In attuazione dell’Executive Order 14199, il Presidente Donald Trump ha annunciato il ritiro degli Stati Uniti da 66 organizzazioni internazionali, individuate come parte di una revisione dell’Amministrazione Trump su enti giudicati dispendiosi, inefficaci o dannosi. La valutazione su ulteriori organismi internazionali, ha precisato la Casa Bianca, è ancora in corso. Secondo l’Amministrazione, molte di queste istituzioni risultano ridondanti nelle funzioni, mal gestite, inutili o sprecone; altre sarebbero state “catturate” da interessi che promuovono agende contrarie a quelle americane, fino a rappresentare – nelle parole del Presidente – una minaccia alla sovranità, alle libertà e alla prosperità generale del Paese.
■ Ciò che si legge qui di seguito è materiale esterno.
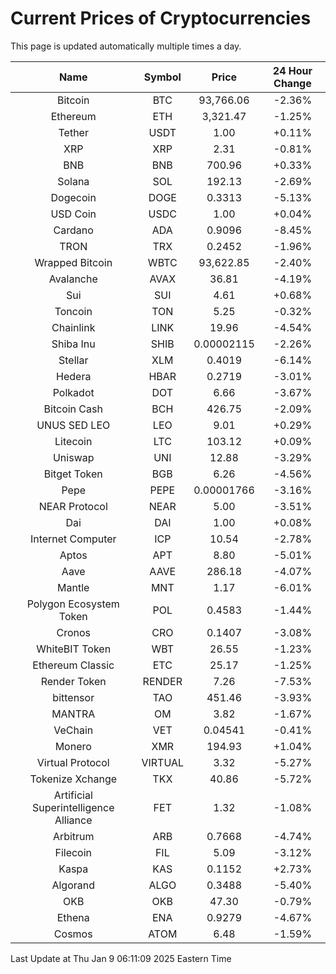 # Current Prices of Cryptocurrencies
This page is updated automatically multiple times a day.

| Name | Symbol | Price | 24 Hour Change |
| :---: |:---:| :---: | :---: |
| Bitcoin | BTC | 93,766.06 | -2.36% |
| Ethereum | ETH | 3,321.47 | -1.25% |
| Tether | USDT | 1.00 | +0.11% |
| XRP | XRP | 2.31 | -0.81% |
| BNB | BNB | 700.96 | +0.33% |
| Solana | SOL | 192.13 | -2.69% |
| Dogecoin | DOGE | 0.3313 | -5.13% |
| USD Coin | USDC | 1.00 | +0.04% |
| Cardano | ADA | 0.9096 | -8.45% |
| TRON | TRX | 0.2452 | -1.96% |
| Wrapped Bitcoin | WBTC | 93,622.85 | -2.40% |
| Avalanche | AVAX | 36.81 | -4.19% |
| Sui | SUI | 4.61 | +0.68% |
| Toncoin | TON | 5.25 | -0.32% |
| Chainlink | LINK | 19.96 | -4.54% |
| Shiba Inu | SHIB | 0.00002115 | -2.26% |
| Stellar | XLM | 0.4019 | -6.14% |
| Hedera | HBAR | 0.2719 | -3.01% |
| Polkadot | DOT | 6.66 | -3.67% |
| Bitcoin Cash | BCH | 426.75 | -2.09% |
| UNUS SED LEO | LEO | 9.01 | +0.29% |
| Litecoin | LTC | 103.12 | +0.09% |
| Uniswap | UNI | 12.88 | -3.29% |
| Bitget Token | BGB | 6.26 | -4.56% |
| Pepe | PEPE | 0.00001766 | -3.16% |
| NEAR Protocol | NEAR | 5.00 | -3.51% |
| Dai | DAI | 1.00 | +0.08% |
| Internet Computer | ICP | 10.54 | -2.78% |
| Aptos | APT | 8.80 | -5.01% |
| Aave | AAVE | 286.18 | -4.07% |
| Mantle | MNT | 1.17 | -6.01% |
| Polygon Ecosystem Token | POL | 0.4583 | -1.44% |
| Cronos | CRO | 0.1407 | -3.08% |
| WhiteBIT Token | WBT | 26.55 | -1.23% |
| Ethereum Classic | ETC | 25.17 | -1.25% |
| Render Token | RENDER | 7.26 | -7.53% |
| bittensor | TAO | 451.46 | -3.93% |
| MANTRA | OM | 3.82 | -1.67% |
| VeChain | VET | 0.04541 | -0.41% |
| Monero | XMR | 194.93 | +1.04% |
| Virtual Protocol | VIRTUAL | 3.32 | -5.27% |
| Tokenize Xchange | TKX | 40.86 | -5.72% |
| Artificial Superintelligence Alliance | FET | 1.32 | -1.08% |
| Arbitrum | ARB | 0.7668 | -4.74% |
| Filecoin | FIL | 5.09 | -3.12% |
| Kaspa | KAS | 0.1152 | +2.73% |
| Algorand | ALGO | 0.3488 | -5.40% |
| OKB | OKB | 47.30 | -0.79% |
| Ethena | ENA | 0.9279 | -4.67% |
| Cosmos | ATOM | 6.48 | -1.59% |

Last Update at Thu Jan  9 06:11:09 2025 Eastern Time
Trump è stato netto: non è più accettabile continuare a inviare “il sangue, il sudore e le risorse” dei contribuenti statunitensi a enti che offrono scarsi o nulli benefici tangibili.
Il provvedimento segna una rottura con quello che la Casa Bianca definisce un sistema di governance globale diventato nel tempo eccessivamente ampio e distante dagli interessi nazionali. Dalle politiche di DEI (diversità, equità e inclusione) alle campagne sulla “parità di genere”, fino all’ortodossia climatica, molte organizzazioni internazionali – sostiene l’Amministrazione – avrebbero abbracciato un’impostazione ideologica progressista che limita l’autonomia degli Stati. Un approccio riconducibile, secondo il Presidente, alla visione globalista della “fine della storia”, oggi ritenuta fallimentare.
“Non continueremo a spendere risorse, capitale diplomatico e il peso della nostra partecipazione in istituzioni irrilevanti o in conflitto con i nostri interessi. Rifiutiamo l’inerzia e l’ideologia a favore della prudenza e della determinazione. Cerchiamo la cooperazione laddove sia utile al nostro popolo e resteremo fermi laddove non lo sia”, si legge nel comunicato stampa a firma di Marco Rubio, segretario di Stato.